Crud - sorry for delayed response. I was out for a bit.

I’ll just change it to %d as there is nothing magic about it being unsigned. 
How bizarre.


> On Dec 12, 2014, at 3:21 PM, Paul Hargrove <phhargr...@lbl.gov> wrote:
> 
> NOTE:
> 
> The existing code for "%l." in guess_strlen() is garbage.
> The va_arg() macro calls all have "int" for the type!!
> 
> I am *only* testing a fix for the missing "%u" at the moment.
> 
> -Paul
> 
> On Fri, Dec 12, 2014 at 3:14 PM, Paul Hargrove <phhargr...@lbl.gov 
> <mailto:phhargr...@lbl.gov>> wrote:
> Thanks, Gilles!
> 
> I was looking at that same code just now and completely missed the lack of a 
> case for '%u' (and '%lu').  I will add one now and see if that resolves the 
> problem....
> 
> 
> -Paul
> 
> On Fri, Dec 12, 2014 at 3:10 PM, Gilles Gouaillardet 
> <gilles.gouaillar...@gmail.com <mailto:gilles.gouaillar...@gmail.com>> wrote:
> Ralph,
> 
> I cannot find a case for the %u format is guess_strlen
> And since the default does not invoke va_arg()
> I
> it seems strlen is invoked on nnuma instead of arch
> 
> Makes sense ?
> 
> Cheers,
> 
> Gilles
> 
> Ralph Castain <r...@open-mpi.org <mailto:r...@open-mpi.org>> wrote:
> Afraid I’m drawing a blank, Paul - I can’t see how we got to a bad address 
> down there.
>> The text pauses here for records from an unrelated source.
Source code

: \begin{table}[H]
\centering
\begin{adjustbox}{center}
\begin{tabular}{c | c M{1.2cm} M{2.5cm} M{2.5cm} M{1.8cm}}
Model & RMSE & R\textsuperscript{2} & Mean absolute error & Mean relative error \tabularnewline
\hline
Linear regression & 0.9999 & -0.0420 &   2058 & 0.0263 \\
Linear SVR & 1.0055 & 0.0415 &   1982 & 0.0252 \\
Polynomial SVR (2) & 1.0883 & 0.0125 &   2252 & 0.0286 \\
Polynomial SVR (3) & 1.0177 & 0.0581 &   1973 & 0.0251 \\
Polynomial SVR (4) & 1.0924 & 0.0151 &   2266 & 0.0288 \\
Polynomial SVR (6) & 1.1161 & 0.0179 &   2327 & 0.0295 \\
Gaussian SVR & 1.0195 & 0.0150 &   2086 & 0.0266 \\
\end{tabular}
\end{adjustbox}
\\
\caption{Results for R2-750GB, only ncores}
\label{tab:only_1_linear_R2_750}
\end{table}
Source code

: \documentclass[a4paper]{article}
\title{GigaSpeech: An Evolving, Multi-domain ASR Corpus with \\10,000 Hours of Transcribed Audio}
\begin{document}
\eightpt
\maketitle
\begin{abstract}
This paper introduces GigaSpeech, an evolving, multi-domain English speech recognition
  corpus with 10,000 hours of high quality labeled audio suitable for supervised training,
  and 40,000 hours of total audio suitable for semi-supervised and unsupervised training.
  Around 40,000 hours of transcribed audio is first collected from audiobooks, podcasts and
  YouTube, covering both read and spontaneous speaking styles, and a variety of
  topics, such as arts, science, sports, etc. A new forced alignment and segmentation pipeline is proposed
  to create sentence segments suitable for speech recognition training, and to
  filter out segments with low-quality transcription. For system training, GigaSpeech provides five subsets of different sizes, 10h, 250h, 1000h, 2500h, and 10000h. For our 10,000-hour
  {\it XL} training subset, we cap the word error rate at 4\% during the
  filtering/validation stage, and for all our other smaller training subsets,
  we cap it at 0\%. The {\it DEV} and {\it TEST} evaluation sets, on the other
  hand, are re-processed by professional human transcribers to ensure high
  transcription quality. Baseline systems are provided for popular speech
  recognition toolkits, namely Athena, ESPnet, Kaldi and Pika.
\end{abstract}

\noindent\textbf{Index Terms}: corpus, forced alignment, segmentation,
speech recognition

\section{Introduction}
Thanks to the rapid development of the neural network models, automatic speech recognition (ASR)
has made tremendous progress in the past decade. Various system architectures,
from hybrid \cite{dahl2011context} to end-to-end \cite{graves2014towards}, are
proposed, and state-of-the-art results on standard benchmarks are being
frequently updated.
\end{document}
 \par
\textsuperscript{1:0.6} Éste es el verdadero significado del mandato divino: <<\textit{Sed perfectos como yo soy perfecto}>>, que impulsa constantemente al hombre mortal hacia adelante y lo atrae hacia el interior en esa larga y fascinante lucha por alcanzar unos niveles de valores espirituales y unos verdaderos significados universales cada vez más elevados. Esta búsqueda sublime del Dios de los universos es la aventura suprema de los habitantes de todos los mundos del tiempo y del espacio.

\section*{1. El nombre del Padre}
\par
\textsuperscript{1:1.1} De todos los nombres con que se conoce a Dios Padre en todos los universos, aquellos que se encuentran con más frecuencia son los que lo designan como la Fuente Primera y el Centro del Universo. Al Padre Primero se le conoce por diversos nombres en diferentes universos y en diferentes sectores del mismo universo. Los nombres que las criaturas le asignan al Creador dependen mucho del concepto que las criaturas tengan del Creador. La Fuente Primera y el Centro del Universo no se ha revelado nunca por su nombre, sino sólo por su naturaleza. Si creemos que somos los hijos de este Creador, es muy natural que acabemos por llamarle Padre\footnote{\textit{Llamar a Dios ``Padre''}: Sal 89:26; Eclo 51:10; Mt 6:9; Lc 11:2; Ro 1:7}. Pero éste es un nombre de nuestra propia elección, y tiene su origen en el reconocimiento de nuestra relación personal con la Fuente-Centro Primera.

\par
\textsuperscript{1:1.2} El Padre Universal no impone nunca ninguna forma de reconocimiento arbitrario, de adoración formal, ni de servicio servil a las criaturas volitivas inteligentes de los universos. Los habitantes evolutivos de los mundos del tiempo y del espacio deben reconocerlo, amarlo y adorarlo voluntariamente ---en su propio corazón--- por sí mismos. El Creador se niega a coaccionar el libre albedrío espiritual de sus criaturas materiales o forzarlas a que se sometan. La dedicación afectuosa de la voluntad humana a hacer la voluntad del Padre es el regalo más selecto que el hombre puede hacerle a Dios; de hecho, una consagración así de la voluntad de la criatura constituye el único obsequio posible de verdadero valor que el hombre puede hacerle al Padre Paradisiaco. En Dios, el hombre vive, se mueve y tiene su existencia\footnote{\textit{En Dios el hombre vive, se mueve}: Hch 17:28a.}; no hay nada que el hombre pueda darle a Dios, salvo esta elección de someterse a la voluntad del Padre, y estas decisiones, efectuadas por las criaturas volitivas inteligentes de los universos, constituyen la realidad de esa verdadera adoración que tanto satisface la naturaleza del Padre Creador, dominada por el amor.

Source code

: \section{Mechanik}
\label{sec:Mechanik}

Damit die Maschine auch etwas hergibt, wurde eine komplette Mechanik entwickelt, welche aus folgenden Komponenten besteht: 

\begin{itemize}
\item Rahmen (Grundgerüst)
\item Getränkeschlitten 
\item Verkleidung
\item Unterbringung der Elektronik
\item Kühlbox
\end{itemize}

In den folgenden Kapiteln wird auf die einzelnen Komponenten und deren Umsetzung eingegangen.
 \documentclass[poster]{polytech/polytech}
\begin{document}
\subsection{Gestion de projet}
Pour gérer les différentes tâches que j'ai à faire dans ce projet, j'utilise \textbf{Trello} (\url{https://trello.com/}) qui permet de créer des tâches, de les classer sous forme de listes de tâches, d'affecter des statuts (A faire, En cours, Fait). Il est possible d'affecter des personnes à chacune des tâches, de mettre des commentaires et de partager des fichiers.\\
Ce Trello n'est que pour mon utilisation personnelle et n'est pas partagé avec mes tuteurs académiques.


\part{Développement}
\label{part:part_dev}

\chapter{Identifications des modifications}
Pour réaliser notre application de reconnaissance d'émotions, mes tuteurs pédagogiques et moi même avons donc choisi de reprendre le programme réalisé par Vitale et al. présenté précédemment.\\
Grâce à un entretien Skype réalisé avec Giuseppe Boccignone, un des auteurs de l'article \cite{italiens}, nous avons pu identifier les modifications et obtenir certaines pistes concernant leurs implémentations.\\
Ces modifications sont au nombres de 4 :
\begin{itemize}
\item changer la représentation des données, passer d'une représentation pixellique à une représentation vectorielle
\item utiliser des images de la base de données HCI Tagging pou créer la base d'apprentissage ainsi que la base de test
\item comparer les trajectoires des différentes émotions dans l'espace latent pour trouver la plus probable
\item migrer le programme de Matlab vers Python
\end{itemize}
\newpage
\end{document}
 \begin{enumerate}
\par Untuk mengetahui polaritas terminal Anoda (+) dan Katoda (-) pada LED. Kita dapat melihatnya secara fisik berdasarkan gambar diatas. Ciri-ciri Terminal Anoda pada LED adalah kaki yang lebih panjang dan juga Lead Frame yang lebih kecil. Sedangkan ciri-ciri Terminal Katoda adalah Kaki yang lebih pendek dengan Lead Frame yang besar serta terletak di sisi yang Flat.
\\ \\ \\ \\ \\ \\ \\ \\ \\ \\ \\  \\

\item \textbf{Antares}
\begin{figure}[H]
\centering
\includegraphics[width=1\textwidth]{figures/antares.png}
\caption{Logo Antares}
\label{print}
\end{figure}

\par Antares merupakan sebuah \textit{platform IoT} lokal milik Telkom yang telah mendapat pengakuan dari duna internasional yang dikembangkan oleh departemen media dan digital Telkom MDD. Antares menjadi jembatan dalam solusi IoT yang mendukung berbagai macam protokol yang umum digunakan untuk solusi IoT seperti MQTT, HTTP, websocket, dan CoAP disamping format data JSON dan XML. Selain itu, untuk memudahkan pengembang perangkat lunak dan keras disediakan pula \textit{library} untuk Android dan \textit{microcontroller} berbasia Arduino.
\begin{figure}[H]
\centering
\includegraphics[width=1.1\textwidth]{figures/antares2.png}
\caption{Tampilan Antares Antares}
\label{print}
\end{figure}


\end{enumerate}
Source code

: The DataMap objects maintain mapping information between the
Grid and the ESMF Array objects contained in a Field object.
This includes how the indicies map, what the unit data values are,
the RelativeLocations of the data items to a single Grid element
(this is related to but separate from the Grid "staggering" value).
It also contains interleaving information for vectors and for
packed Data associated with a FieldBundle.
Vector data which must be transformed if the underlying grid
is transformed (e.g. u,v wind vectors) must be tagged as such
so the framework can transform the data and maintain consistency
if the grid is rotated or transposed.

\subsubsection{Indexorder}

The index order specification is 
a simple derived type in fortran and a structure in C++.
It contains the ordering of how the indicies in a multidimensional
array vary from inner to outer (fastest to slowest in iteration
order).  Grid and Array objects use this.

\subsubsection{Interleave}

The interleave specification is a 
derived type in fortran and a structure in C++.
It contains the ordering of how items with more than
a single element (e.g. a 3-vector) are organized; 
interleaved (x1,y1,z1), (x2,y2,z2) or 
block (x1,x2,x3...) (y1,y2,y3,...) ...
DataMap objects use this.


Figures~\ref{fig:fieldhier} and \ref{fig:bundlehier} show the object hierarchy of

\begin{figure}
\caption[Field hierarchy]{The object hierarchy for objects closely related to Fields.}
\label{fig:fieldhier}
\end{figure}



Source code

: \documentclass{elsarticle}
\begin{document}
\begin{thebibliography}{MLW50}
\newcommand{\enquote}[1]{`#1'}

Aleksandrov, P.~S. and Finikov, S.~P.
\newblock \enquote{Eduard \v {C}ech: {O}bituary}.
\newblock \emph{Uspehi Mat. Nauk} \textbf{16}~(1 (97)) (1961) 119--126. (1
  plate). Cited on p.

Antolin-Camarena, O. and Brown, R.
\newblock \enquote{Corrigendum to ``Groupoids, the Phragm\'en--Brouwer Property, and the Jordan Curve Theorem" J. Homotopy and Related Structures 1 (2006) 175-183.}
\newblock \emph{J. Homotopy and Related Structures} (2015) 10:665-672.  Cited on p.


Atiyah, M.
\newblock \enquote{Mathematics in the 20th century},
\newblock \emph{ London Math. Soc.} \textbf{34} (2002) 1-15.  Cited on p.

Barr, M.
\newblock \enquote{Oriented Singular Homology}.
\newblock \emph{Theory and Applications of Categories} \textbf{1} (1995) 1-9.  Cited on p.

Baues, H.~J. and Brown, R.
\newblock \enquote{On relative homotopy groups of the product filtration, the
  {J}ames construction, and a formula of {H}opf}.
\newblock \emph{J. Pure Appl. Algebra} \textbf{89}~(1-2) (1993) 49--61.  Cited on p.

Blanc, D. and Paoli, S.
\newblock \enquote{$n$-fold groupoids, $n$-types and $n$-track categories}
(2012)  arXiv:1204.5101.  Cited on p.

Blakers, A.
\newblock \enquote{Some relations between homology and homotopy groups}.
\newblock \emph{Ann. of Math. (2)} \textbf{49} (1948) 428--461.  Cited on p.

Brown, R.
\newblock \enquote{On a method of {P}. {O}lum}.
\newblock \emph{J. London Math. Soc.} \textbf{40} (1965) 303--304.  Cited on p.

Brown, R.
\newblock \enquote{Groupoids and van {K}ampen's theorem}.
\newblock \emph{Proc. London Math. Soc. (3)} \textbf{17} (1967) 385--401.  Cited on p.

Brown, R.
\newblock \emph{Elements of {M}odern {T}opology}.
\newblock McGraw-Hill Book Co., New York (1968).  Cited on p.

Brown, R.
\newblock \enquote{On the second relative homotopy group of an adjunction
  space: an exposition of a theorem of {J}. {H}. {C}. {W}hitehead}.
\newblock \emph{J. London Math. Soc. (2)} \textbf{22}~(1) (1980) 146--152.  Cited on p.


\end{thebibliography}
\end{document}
This is at the beginning of orte_init, so there are no threads 
> running nor has anything much happened.
> 
> Do you have any suggestions?
> 
> 
>> On Dec 12, 2014, at 9:02 AM, Paul Hargrove <phhargr...@lbl.gov 
>> <mailto:phhargr...@lbl.gov>> wrote:
>> 
>> Ralph,
>> 
>> The "arch" variable looks fine:
>> Current function is opal_hwloc_base_get_topo_signature
>>  2134                    nnuma, nsocket, nl3, nl2, nl1, ncore, nhwt, arch);
>> (dbx) print arch
>> arch = 0x1001700a0 "sun4v"
>> 
>> And so is "fmt":
>> 
>> Current function is opal_asprintf
>>   194       length = opal_vasprintf(ptr, fmt, ap);
>> (dbx) print fmt
>> fmt = 0xffffffff7eeada98 "%uN:%uS:%uL3:%uL2:%uL1:%uC:%uH:%s"
>> 
>> However, things have gone bad in guess_strlen():
>> 
>> Current function is guess_strlen
>>    71                       len += (int)strlen(sarg);
>> (dbx) print sarg
>> sarg = 0x2 "<bad address 0x2>"
>> 
>> -Paul
>> 
>> On Fri, Dec 12, 2014 at 2:24 AM, Ralph Castain <r...@open-mpi.org 
>> <mailto:r...@open-mpi.org>> wrote:
>> Hmmm….this is really odd. I actually do have a protection for that arch 
>> value being NULL, and you are in the code section when it isn’t.
>> 
>> Do you still have the core file around? If so, can you print out the value 
>> of the “arch” variable? It would be in the 
>> opal_hwloc_base_get_topo_signature level.
>> 
>> I’m wondering if that value has been hosed, and the problem is memory 
>> corruption somewhere.
>> 
>> 
>>> On Dec 11, 2014, at 8:56 PM, Ralph Castain <r...@open-mpi.org 
>>> <mailto:r...@open-mpi.org>> wrote:
>>> 
>>> Thanks Paul - I will post a fix for this tomorrow. Looks like Sparc isn’t 
>>> returning an architecture type for some reason, and I didn’t protect 
>>> against it.
>>> 
>>> 
>>>> On Dec 11, 2014, at 7:39 PM, Paul Hargrove <phhargr...@lbl.gov 
>>>> <mailto:phhargr...@lbl.gov>> wrote:
>>>> 
>>>> Backtrace for the Solaris-10/SPARC SEGV appears below.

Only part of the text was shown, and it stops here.